More than this, we have a single place to go update our flow UI when we decide to start tracking a new field on all contacts. And a single place to update when you want to start scanning your database for contacts with new missing or invalid information. For example, we didn’t require City and State on all contacts until we started operating in multiple regions. Tracking it on all our contact, was as simple as adding it to our upsert. We allow creating contacts without gender and ethnicity but we want to fill these in over time. So doing this just required scanning all contacts in our upsert flow for missing gender or Gender set to “not specified”. If you’ve ever wanted to notify someone of a dangerous person or a VIP, this might also be a great place to do it.
Some practicalities… I did this seven years ago so I had to do all sorts of ugly things. I wrote the flow that I’m showing with modern techniques and best practices (I hope).
We weren’t able to settle on one set of fields for every contact.

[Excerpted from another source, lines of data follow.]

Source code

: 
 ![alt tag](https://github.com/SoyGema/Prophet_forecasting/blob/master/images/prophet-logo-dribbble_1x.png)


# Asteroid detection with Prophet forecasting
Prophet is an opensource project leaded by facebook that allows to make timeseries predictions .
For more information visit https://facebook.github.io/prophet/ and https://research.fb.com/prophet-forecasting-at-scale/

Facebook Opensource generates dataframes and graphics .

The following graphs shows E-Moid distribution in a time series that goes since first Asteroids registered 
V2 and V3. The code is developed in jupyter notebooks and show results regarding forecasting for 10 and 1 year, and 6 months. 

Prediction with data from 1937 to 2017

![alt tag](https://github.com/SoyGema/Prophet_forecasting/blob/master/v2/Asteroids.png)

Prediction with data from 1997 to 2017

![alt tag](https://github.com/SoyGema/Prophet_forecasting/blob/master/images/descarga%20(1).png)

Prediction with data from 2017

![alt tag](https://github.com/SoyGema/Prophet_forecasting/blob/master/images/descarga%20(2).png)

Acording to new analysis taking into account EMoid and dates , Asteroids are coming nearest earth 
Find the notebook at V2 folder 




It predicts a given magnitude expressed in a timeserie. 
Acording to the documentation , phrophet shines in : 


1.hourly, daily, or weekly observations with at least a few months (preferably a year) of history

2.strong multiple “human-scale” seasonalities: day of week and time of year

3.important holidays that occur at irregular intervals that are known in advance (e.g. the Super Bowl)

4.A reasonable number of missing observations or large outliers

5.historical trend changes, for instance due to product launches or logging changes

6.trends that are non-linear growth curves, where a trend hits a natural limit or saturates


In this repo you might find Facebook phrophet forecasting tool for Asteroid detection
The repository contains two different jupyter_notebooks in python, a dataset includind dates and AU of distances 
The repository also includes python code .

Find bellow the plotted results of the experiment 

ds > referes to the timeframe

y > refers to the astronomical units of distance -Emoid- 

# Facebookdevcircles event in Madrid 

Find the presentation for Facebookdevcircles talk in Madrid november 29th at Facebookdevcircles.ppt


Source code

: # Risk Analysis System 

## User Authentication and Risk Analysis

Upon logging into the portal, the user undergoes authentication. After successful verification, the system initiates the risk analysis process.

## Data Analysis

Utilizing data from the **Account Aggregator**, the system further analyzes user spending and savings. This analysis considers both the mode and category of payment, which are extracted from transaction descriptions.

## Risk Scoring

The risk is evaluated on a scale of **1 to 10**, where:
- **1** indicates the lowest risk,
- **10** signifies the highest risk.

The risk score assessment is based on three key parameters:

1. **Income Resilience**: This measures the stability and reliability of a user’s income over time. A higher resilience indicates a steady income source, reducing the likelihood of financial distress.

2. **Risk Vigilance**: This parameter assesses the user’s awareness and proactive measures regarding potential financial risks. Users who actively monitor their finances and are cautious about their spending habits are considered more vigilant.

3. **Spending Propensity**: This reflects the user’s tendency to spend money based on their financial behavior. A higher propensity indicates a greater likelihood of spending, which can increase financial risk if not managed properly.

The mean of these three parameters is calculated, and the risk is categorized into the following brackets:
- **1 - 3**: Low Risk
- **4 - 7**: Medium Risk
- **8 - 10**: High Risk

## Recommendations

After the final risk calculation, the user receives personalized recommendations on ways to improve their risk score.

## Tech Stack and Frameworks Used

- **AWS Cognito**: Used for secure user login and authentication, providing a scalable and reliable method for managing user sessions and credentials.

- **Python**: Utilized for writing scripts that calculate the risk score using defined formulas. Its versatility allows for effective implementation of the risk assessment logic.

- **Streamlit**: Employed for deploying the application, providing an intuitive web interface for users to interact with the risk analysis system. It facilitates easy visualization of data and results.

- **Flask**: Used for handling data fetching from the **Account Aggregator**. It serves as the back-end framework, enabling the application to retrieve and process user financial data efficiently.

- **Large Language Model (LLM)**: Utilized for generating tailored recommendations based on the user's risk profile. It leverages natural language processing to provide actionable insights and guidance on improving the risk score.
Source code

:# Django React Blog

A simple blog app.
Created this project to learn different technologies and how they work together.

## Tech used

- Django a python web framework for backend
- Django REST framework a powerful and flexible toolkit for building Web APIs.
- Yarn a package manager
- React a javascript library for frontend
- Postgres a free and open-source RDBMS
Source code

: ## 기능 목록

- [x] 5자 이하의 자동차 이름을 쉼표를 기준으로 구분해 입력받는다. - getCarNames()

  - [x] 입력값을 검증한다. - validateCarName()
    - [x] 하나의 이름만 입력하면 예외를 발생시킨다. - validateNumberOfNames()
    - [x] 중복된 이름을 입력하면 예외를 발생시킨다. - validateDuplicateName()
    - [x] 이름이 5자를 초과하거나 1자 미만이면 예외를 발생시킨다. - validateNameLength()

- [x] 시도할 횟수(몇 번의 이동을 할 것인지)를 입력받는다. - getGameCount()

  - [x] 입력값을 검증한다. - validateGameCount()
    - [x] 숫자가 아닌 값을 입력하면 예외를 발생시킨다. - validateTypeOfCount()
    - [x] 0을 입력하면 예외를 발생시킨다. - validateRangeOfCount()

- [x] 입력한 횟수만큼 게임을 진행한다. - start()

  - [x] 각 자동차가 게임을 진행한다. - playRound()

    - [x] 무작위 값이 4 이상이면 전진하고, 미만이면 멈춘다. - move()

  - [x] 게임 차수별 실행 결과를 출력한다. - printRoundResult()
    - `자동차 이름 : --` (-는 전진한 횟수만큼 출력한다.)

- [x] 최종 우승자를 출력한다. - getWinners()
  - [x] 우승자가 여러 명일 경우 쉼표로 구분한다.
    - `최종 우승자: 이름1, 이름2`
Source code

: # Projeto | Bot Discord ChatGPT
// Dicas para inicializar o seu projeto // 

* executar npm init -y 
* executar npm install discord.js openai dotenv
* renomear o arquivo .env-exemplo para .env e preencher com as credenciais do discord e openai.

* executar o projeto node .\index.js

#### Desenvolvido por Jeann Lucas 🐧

But we were able to settle on one set of fields for clients, volunteers, donors, and “supporters”. We made separate flows (upsert_client, and upsert_contact, and upsert_contact_simplified to cover all our cases.) That’s not very DRY, so today I would consider making yet another input parameter called TYPE. But there is a balance to complexity, even with DRY.
Since this screen may show up just about anywhere for your user where you are using upsert flows, you should make things nicer for your user by passing in a top line and bottom line that can provdie context and advice. This is simply two input parameters which you simply display at the top and bottom of every screen. That’s how I generated the comment test in my screenshots.
Once you have mastered this upsert, you may find that you want one for a donation, a payment, an affiliation, a relationship, a campaign, a campaign membership, a volunteer hour. I have almost all of these. You can see form the dates that some get modified and some hardly ever.
Frankly speaking, I’m of the opinion that these upsert flows should *come with Salesforce core, NPSP, PMM, and V4SF* so an admin can use them out of the box. They should be templates so you can copy and customize them. Feel free to make an idea and vote it up!